RecordBatch¶

arro3.core.RecordBatch ¶

A two-dimensional batch of column-oriented data with a defined schema.

A RecordBatch is a two-dimensional dataset of a number of contiguous arrays, each the same length. A record batch has a schema which must match its arrays' datatypes.

Record batches are a convenient unit of work for various serialization and computation functions, possibly incremental.

column_names `property` ¶

column_names: list[str]

Names of the RecordBatch columns.

columns `property` ¶

columns: list[Array]

List of all columns in numerical order.

nbytes `property` ¶

nbytes: int

Total number of bytes consumed by the elements of the record batch.

num_columns `property` ¶

num_columns: int

Number of columns.

num_rows `property` ¶

num_rows: int

Number of rows

Due to the definition of a RecordBatch, all columns have the same number of rows.

schema `property` ¶

schema: Schema

Access the schema of this RecordBatch

shape `property` ¶

shape: tuple[int, int]

Dimensions of the table or record batch: (number of rows, number of columns).

__arrow_c_array__ ¶

__arrow_c_array__(
    requested_schema: object | None = None,
) -> tuple[object, object]

An implementation of the Arrow PyCapsule Interface. This dunder method should not be called directly, but enables zero-copy data transfer to other Python libraries that understand Arrow memory.

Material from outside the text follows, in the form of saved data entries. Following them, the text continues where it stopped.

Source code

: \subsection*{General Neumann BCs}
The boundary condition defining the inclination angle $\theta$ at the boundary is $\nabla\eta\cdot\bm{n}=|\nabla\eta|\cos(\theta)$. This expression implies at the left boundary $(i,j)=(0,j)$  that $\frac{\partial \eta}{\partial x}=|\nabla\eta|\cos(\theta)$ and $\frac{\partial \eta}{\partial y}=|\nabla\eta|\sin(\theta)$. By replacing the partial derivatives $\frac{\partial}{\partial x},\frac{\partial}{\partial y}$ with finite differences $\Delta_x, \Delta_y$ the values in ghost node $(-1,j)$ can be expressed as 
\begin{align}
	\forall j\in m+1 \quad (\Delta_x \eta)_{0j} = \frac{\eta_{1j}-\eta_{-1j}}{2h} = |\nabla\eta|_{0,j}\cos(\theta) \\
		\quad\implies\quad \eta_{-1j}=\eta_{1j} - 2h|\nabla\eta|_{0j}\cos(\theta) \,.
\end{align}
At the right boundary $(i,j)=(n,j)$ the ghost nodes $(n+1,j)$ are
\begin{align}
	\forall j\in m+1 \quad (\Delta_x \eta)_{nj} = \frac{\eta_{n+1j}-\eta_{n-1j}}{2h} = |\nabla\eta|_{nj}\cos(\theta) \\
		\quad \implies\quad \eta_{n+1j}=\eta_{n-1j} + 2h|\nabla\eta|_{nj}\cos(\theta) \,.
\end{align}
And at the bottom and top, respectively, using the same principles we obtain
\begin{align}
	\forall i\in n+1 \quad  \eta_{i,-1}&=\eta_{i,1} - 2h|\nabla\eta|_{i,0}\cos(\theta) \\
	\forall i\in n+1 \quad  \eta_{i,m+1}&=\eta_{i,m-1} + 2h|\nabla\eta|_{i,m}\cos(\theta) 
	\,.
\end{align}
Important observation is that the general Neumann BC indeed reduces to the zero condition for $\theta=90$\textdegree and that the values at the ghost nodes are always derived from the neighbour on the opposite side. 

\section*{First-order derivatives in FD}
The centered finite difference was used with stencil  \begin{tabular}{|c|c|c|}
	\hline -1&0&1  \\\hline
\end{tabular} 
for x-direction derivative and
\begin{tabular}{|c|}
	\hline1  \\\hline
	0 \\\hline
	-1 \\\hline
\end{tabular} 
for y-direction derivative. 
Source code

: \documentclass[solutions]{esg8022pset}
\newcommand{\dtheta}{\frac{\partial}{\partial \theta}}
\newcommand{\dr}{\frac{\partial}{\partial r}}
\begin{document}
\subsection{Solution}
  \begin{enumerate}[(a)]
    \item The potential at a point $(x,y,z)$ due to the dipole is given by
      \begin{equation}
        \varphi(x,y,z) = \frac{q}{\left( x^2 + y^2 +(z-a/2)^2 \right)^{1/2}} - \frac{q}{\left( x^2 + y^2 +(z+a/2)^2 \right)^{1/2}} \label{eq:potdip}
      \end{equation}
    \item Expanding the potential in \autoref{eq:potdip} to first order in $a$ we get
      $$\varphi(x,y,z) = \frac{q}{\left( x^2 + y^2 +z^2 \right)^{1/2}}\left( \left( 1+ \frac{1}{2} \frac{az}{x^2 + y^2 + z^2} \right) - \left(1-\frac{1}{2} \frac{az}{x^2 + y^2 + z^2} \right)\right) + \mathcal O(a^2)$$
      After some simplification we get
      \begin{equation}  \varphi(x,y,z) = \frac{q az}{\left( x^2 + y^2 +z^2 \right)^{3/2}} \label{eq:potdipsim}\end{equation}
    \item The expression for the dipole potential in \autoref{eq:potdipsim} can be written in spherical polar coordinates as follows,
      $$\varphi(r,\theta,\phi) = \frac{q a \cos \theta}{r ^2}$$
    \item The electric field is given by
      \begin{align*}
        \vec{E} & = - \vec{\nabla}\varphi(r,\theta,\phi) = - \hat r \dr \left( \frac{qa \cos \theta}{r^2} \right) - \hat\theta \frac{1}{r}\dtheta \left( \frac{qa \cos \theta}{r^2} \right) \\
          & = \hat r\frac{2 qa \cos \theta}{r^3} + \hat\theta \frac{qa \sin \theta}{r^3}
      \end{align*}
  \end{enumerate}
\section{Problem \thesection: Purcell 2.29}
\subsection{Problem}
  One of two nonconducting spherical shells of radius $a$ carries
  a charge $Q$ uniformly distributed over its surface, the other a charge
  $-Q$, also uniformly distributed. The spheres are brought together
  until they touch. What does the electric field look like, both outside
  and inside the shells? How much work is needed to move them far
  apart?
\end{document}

For example, you can call pyarrow.record_batch() to convert this RecordBatch into a pyarrow RecordBatch, without copying memory.

__arrow_c_schema__ ¶

__arrow_c_schema__() -> object

An implementation of the Arrow PyCapsule Interface. This dunder method should not be called directly, but enables zero-copy data transfer to other Python libraries that understand Arrow memory.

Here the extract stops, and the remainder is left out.